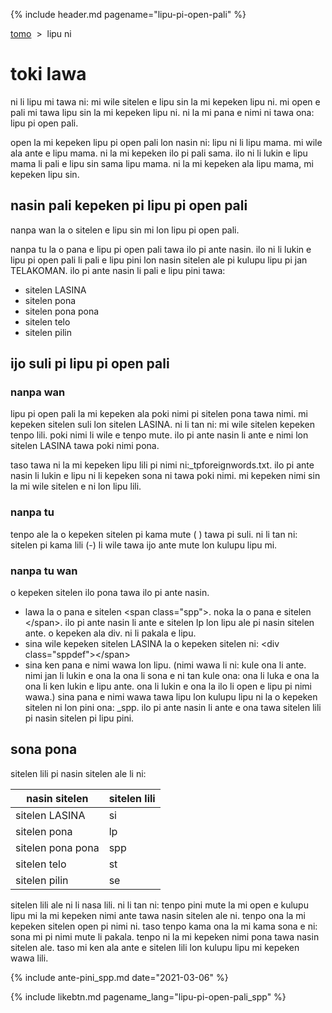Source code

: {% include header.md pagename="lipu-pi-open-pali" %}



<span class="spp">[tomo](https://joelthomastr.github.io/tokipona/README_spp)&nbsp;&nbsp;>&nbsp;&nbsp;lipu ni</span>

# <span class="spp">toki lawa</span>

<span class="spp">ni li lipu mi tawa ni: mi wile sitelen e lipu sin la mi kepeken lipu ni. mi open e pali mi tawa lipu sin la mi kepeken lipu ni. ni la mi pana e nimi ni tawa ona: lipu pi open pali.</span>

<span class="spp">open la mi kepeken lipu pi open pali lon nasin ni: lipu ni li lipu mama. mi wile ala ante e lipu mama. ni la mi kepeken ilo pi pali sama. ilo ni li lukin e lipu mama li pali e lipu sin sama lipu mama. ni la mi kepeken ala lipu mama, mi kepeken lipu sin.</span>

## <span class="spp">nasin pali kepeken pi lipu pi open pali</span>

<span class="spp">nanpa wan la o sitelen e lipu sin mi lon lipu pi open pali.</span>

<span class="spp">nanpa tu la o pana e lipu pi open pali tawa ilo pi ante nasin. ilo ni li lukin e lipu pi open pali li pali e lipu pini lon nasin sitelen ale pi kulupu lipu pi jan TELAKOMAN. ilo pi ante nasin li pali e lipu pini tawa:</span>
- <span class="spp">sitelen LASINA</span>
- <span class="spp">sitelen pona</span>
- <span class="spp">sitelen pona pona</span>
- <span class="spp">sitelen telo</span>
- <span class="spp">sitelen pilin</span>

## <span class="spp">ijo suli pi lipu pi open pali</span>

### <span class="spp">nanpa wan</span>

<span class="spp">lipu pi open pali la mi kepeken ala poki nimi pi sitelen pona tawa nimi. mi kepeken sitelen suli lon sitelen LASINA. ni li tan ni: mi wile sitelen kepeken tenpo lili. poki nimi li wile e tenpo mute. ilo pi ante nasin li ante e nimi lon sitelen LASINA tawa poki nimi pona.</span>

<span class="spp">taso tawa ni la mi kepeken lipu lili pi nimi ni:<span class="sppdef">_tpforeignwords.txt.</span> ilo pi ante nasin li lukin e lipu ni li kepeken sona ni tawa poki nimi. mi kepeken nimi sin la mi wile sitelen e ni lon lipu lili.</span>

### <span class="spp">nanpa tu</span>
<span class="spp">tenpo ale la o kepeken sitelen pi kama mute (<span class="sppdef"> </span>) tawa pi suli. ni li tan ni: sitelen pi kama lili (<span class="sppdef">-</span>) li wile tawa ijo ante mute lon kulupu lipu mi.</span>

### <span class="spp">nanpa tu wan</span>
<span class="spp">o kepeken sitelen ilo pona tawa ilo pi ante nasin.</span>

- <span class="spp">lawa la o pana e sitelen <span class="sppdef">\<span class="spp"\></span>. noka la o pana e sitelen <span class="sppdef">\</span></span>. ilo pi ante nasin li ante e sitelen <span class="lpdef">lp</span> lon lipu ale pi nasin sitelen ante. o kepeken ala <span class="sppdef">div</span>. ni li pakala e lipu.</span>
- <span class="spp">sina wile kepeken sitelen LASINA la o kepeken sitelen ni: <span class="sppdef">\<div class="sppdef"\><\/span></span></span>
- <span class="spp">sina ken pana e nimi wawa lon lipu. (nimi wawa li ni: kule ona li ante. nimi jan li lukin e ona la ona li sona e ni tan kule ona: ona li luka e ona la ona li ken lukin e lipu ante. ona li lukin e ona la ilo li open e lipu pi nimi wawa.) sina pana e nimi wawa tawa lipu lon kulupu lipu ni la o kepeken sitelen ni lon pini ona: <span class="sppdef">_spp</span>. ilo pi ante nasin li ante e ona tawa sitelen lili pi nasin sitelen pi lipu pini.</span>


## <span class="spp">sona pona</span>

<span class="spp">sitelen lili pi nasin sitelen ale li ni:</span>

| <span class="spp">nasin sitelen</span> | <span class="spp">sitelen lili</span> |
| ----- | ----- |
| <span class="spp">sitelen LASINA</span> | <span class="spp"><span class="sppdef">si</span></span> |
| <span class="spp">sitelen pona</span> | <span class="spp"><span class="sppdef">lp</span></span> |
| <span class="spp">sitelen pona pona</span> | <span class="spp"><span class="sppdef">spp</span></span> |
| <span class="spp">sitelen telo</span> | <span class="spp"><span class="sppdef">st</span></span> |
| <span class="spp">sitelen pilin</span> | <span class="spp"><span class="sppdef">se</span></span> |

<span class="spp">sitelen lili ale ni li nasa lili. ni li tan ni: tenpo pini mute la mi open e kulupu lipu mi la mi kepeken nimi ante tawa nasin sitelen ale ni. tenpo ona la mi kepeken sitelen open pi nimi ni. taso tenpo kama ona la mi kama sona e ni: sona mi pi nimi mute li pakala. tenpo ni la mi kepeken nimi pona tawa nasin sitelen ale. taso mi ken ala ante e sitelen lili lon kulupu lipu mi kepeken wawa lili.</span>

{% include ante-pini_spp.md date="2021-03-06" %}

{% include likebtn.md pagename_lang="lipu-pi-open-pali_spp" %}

==============================

_Work required_
Gather from the data above every line with the string "taso".

_Solution to the problem_
<span class="spp">taso tawa ni la mi kepeken lipu lili pi nimi ni:<span class="sppdef">_tpforeignwords.txt.</span> ilo pi ante nasin li lukin e lipu ni li kepeken sona ni tawa poki nimi. mi kepeken nimi sin la mi wile sitelen e ni lon lipu lili.</span>
<span class="spp">sitelen lili ale ni li nasa lili. ni li tan ni: tenpo pini mute la mi open e kulupu lipu mi la mi kepeken nimi ante tawa nasin sitelen ale ni. tenpo ona la mi kepeken sitelen open pi nimi ni. taso tenpo kama ona la mi kama sona e ni: sona mi pi nimi mute li pakala. tenpo ni la mi kepeken nimi pona tawa nasin sitelen ale. taso mi ken ala ante e sitelen lili lon kulupu lipu mi kepeken wawa lili.</span>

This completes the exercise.